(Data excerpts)
########################################
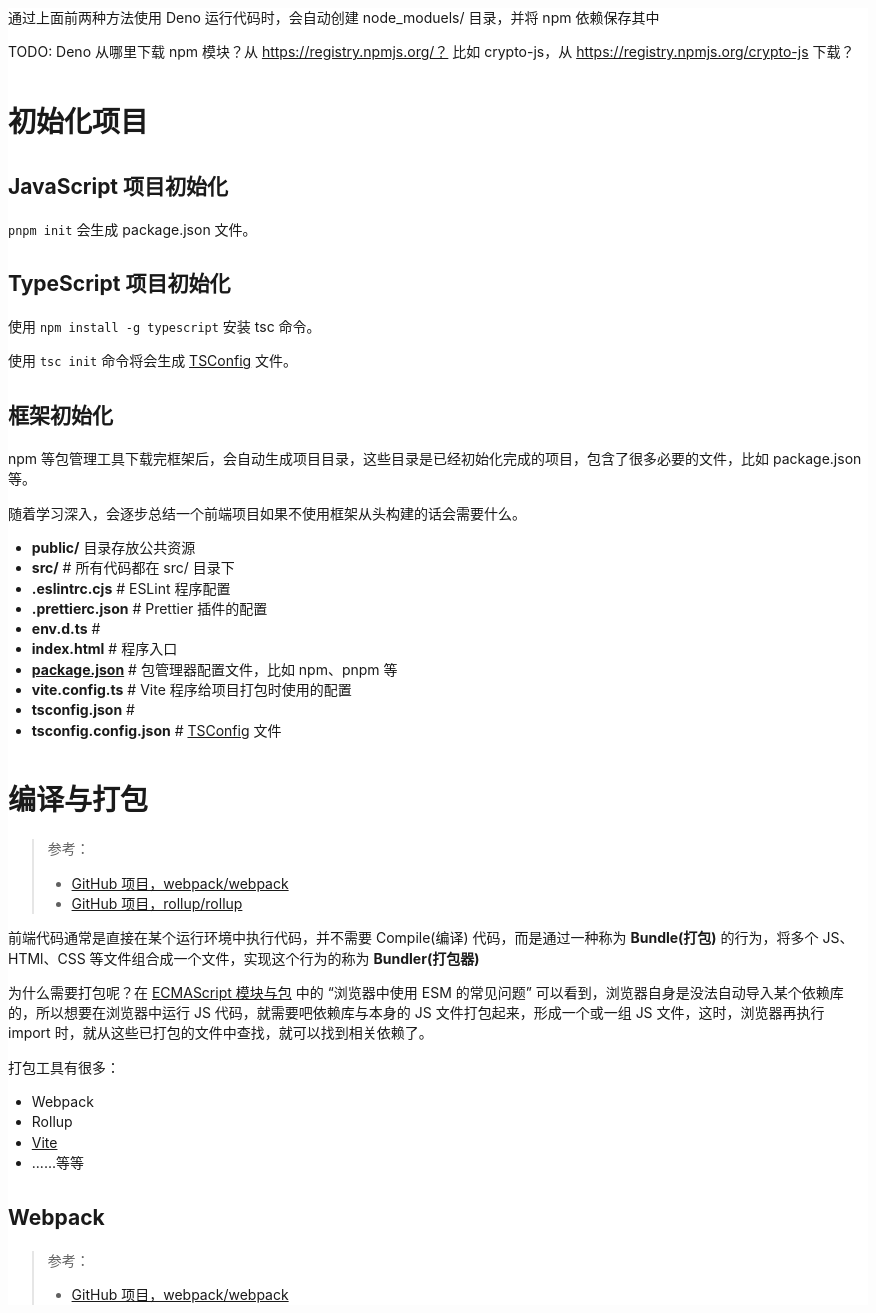 通过上面前两种方法使用 Deno 运行代码时，会自动创建 node_moduels/ 目录，并将 npm 依赖保存其中

TODO: Deno 从哪里下载 npm 模块？从 https://registry.npmjs.org/？ 比如 crypto-js，从 https://registry.npmjs.org/crypto-js 下载？

# 初始化项目

## JavaScript 项目初始化

`pnpm init` 会生成 package.json 文件。

## TypeScript 项目初始化

使用 `npm install -g typescript` 安装 tsc 命令。

使用 `tsc init` 命令将会生成 [TSConfig](/docs/2.编程/高级编程语言/ECMAScript/ECMAScript%20环境安装与使用/TSConfig.md) 文件。

## 框架初始化

npm 等包管理工具下载完框架后，会自动生成项目目录，这些目录是已经初始化完成的项目，包含了很多必要的文件，比如 package.json 等。

随着学习深入，会逐步总结一个前端项目如果不使用框架从头构建的话会需要什么。

- **public/** 目录存放公共资源
- **src/** # 所有代码都在 src/ 目录下
- **.eslintrc.cjs** # ESLint 程序配置
- **.prettierc.json** # Prettier 插件的配置
- **env.d.ts** #
- **index.html** # 程序入口
- [**package.json**](/docs/2.编程/高级编程语言/ECMAScript/ECMAScript%20环境安装与使用/package.json.md) # 包管理器配置文件，比如 npm、pnpm 等
- **vite.config.ts** # Vite 程序给项目打包时使用的配置
- **tsconfig.json** #
- **tsconfig.config.json** # [TSConfig](/docs/2.编程/高级编程语言/ECMAScript/ECMAScript%20环境安装与使用/TSConfig.md) 文件

# 编译与打包

> 参考：
>
> - [GitHub 项目，webpack/webpack](https://github.com/webpack/webpack)
> - [GitHub 项目，rollup/rollup](https://github.com/rollup/rollup)

前端代码通常是直接在某个运行环境中执行代码，并不需要 Compile(编译) 代码，而是通过一种称为 **Bundle(打包)** 的行为，将多个 JS、HTMl、CSS 等文件组合成一个文件，实现这个行为的称为 **Bundler(打包器)**

为什么需要打包呢？在 [ECMAScript 模块与包](/docs/2.编程/高级编程语言/ECMAScript/ECMAScript%20环境安装与使用/ECMAScript%20模块与包.md) 中的 “浏览器中使用 ESM 的常见问题” 可以看到，浏览器自身是没法自动导入某个依赖库的，所以想要在浏览器中运行 JS 代码，就需要吧依赖库与本身的 JS 文件打包起来，形成一个或一组 JS 文件，这时，浏览器再执行 import 时，就从这些已打包的文件中查找，就可以找到相关依赖了。

打包工具有很多：

- Webpack
- Rollup
- [Vite](/docs/2.编程/高级编程语言/ECMAScript/ECMAScript%20工具/Vite.md)
- ......等等

## Webpack

> 参考：
>
> - [GitHub 项目，webpack/webpack](https://github.com/webpack/webpack)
########################################
* TRY IT: Scan the data above for the word "ECMAScript" and report every line where it is found.

* ANSWER BOX:
使用 `tsc init` 命令将会生成 [TSConfig](/docs/2.编程/高级编程语言/ECMAScript/ECMAScript%20环境安装与使用/TSConfig.md) 文件。
- [**package.json**](/docs/2.编程/高级编程语言/ECMAScript/ECMAScript%20环境安装与使用/package.json.md) # 包管理器配置文件，比如 npm、pnpm 等
- **tsconfig.config.json** # [TSConfig](/docs/2.编程/高级编程语言/ECMAScript/ECMAScript%20环境安装与使用/TSConfig.md) 文件
为什么需要打包呢？在 [ECMAScript 模块与包](/docs/2.编程/高级编程语言/ECMAScript/ECMAScript%20环境安装与使用/ECMAScript%20模块与包.md) 中的 “浏览器中使用 ESM 的常见问题” 可以看到，浏览器自身是没法自动导入某个依赖库的，所以想要在浏览器中运行 JS 代码，就需要吧依赖库与本身的 JS 文件打包起来，形成一个或一组 JS 文件，这时，浏览器再执行 import 时，就从这些已打包的文件中查找，就可以找到相关依赖了。
- [Vite](/docs/2.编程/高级编程语言/ECMAScript/ECMAScript%20工具/Vite.md)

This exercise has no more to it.